## Assignment:
Every line with the string "posativ" in it belongs in your answer, so copy them all from the data.

+++

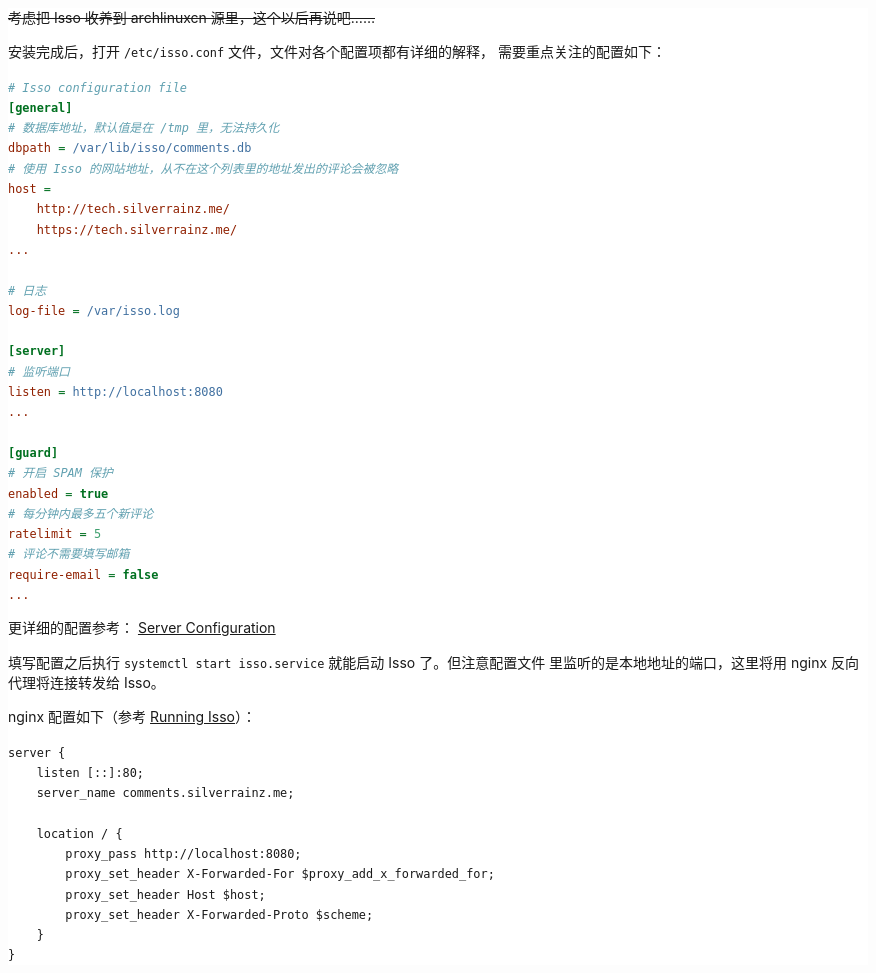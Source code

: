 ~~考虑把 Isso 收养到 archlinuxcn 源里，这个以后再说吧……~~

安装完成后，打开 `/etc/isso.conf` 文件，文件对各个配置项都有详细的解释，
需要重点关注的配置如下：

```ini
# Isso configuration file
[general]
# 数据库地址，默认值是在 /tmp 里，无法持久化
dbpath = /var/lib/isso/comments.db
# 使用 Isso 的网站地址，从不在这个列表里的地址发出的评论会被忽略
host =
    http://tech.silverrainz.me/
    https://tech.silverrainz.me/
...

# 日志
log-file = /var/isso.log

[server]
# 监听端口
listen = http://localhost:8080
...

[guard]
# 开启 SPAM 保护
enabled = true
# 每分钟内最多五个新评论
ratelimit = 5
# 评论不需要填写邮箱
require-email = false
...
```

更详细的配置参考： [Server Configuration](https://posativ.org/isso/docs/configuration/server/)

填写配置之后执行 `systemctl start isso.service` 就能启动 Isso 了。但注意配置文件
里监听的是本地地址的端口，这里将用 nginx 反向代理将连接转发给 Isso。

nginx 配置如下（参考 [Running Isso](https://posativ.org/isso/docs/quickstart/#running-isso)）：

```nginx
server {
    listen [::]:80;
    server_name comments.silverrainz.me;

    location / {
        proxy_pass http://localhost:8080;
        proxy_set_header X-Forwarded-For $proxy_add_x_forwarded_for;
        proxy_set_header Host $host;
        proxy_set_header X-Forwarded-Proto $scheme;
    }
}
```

+++

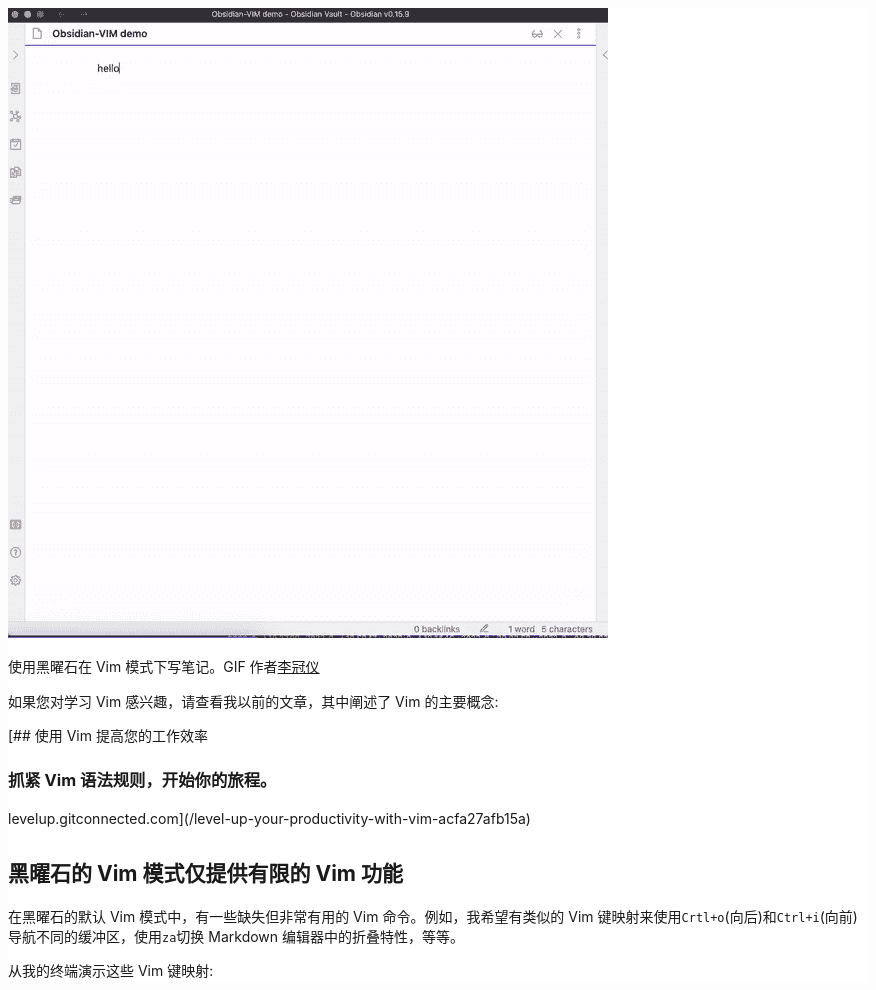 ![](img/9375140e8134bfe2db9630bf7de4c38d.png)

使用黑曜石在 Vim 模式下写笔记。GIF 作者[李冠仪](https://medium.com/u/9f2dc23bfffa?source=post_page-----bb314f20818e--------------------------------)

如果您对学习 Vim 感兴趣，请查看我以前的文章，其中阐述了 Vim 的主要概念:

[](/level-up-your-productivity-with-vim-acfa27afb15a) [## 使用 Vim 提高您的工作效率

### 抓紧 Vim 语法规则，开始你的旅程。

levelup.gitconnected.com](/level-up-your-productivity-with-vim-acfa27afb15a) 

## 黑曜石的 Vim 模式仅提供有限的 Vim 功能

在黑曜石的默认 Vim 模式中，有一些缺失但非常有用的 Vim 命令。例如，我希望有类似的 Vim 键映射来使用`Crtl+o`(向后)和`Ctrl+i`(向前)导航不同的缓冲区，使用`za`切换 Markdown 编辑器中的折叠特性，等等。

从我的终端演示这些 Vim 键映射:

+++

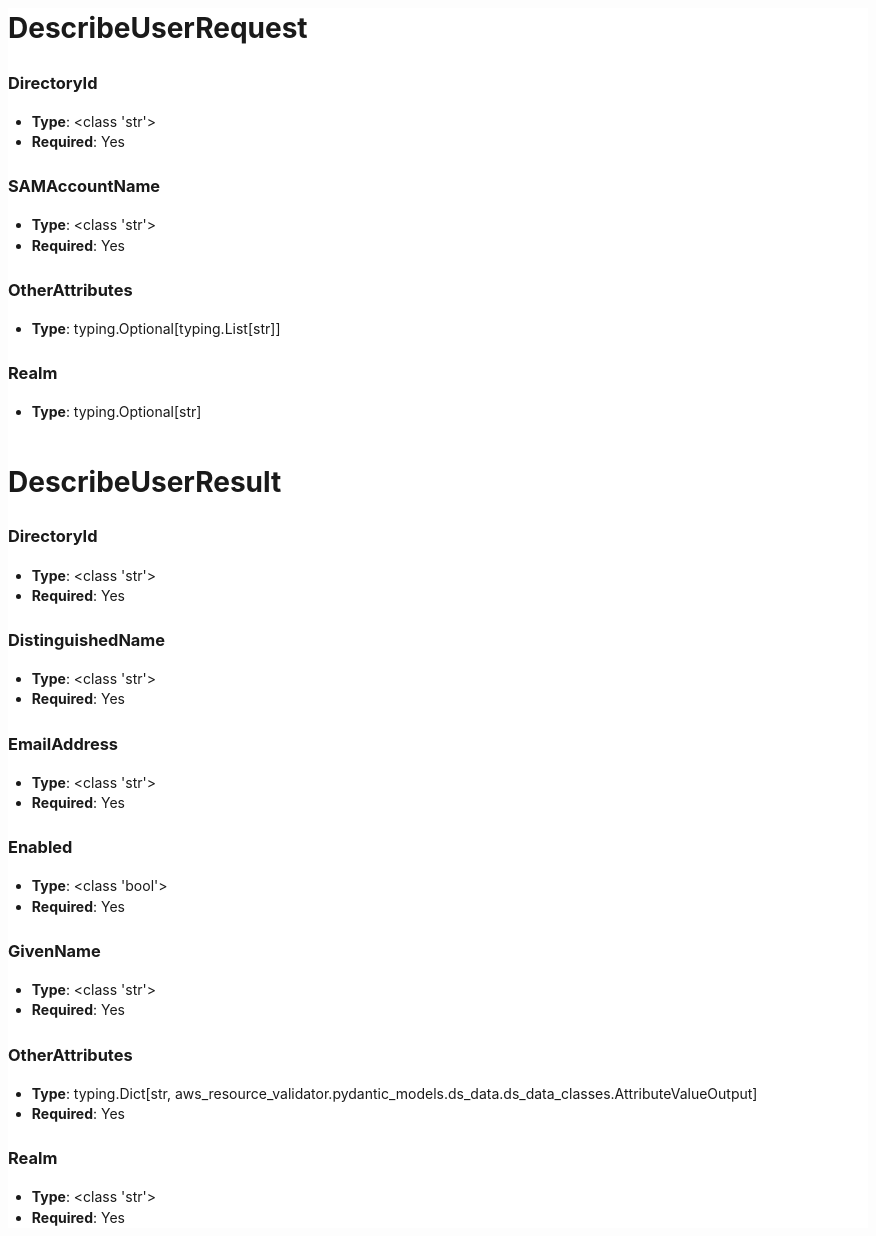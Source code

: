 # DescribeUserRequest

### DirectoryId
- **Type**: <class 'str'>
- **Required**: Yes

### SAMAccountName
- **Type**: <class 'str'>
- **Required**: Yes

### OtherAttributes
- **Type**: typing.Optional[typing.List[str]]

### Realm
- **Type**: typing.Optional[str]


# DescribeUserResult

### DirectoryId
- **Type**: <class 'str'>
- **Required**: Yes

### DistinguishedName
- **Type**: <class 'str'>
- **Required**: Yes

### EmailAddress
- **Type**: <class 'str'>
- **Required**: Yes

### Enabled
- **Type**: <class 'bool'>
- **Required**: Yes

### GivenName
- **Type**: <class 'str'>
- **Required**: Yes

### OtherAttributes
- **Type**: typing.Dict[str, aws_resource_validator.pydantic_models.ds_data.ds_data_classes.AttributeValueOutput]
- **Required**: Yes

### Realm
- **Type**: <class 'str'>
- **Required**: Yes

+++

## Reply to the exercise:
更详细的配置参考： [Server Configuration](https://posativ.org/isso/docs/configuration/server/)
nginx 配置如下（参考 [Running Isso](https://posativ.org/isso/docs/quickstart/#running-isso)）：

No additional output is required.